Time and again when it comes to aging well, it’s a question of “use it or lose it”. And whether that includes regular exercise or social and cognitive engagement, older adults can help prevent physical and cognitive decline by participating in activities that flex all their muscles. And a new study, out of the University of Maryland School of Public Health, has found that 30 minutes of moderate exercise can activate areas of the brain associated with memory in healthy older adults.
According to a recent Medscape Medical News report, researchers found that study participants who did a 30-minute session on a stationary bicycle demonstrated greater activation in four regions of the brain while completing a simple memory test.

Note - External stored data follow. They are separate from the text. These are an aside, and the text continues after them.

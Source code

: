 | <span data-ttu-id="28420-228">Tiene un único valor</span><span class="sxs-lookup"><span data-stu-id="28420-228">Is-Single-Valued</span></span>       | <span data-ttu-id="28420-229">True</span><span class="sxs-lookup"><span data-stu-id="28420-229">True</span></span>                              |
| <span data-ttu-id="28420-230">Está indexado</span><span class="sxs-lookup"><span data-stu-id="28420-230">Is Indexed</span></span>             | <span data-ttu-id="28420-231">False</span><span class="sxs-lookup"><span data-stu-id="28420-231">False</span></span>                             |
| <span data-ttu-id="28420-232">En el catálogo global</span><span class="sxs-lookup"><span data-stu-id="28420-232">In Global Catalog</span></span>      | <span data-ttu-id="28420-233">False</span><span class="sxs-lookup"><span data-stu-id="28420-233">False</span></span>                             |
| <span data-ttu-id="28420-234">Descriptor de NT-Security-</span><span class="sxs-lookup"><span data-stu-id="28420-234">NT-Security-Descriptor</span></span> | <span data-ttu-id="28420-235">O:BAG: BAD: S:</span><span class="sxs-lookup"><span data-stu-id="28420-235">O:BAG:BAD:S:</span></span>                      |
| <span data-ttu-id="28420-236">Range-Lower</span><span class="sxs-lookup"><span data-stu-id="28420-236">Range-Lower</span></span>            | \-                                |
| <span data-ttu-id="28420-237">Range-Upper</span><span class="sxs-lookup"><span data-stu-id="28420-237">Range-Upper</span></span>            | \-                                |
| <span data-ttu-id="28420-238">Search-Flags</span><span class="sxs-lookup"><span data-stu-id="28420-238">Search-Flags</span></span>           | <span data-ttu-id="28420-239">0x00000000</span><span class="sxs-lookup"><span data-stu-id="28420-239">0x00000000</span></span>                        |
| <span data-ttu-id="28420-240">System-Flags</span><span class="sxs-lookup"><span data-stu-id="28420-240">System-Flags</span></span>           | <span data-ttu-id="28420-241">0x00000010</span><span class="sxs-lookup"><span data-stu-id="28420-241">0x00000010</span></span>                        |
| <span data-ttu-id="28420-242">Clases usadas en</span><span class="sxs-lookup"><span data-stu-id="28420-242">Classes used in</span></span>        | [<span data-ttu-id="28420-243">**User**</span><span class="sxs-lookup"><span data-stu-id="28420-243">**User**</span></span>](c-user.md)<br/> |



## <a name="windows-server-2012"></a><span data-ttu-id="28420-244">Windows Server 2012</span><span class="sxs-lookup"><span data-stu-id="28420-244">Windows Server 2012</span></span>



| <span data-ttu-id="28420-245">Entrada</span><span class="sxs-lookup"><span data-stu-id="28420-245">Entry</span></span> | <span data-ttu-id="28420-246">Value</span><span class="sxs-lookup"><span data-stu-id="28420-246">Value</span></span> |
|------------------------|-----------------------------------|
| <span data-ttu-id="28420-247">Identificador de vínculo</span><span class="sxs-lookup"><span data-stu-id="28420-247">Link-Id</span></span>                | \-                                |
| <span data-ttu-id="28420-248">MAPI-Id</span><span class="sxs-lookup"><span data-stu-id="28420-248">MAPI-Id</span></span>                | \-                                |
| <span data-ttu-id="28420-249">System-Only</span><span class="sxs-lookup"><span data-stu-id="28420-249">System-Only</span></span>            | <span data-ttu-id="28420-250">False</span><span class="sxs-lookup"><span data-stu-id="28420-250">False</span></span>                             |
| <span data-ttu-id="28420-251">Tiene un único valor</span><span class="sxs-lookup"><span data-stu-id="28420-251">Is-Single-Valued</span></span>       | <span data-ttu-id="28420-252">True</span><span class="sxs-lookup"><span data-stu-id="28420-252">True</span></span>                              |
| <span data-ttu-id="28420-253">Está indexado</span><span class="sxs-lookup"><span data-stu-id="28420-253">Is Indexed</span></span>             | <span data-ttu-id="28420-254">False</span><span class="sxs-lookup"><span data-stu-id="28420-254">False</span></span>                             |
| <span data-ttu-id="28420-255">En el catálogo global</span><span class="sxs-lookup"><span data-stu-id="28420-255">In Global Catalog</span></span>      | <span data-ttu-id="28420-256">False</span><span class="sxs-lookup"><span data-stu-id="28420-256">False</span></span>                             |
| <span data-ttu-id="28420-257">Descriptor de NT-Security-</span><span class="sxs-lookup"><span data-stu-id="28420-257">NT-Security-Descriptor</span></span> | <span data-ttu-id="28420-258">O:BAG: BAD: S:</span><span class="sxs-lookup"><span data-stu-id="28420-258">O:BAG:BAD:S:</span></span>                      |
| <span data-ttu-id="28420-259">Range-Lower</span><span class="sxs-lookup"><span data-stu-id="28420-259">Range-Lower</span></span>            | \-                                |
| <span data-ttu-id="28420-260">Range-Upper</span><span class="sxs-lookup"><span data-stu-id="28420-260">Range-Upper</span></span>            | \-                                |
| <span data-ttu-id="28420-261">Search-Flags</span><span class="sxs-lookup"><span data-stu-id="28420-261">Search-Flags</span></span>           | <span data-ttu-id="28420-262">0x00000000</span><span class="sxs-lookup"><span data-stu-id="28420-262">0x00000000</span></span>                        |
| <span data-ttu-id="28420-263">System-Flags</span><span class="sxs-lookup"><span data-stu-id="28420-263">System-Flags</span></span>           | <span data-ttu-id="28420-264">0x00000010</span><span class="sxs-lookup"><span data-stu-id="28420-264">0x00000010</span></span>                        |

The middle frontal gyrus, inferior temporal gyrus, middle temporal gyrus and fusiform gyrus were significantly activated after exercise. Participants who cycled also showed increased activation of the hippocampus on both sides of the brain during an fMRI(functional magnetic resonance imaging) scan. The hippocampus is the first region of the brain affected by Alzheimer’s disease and naturally shrinks with age, affecting semantic memory retrieval.
Researchers suggest that regular exercise over time could help the areas of the brain associated with memory become more efficient and protect the aging brain from cognitive decline. And although this particular study included only healthy older adults, previous clinical trials have demonstrated the benefits of regular exercise for memory and brain volume among seniors with and without cognitive impairments.